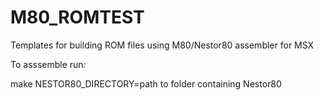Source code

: # M80_ROMTEST
Templates for building ROM files using M80/Nestor80 assembler for MSX

To asssemble run:

make NESTOR80_DIRECTORY=path to folder containing Nestor80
________________________
**Problem to solve**. Print every entry exactly; omit the pictures.

**Result of this exercise**.
Source code

: # M80_ROMTEST
Templates for building ROM files using M80/Nestor80 assembler for MSX

To asssemble run:

make NESTOR80_DIRECTORY=path to folder containing Nestor80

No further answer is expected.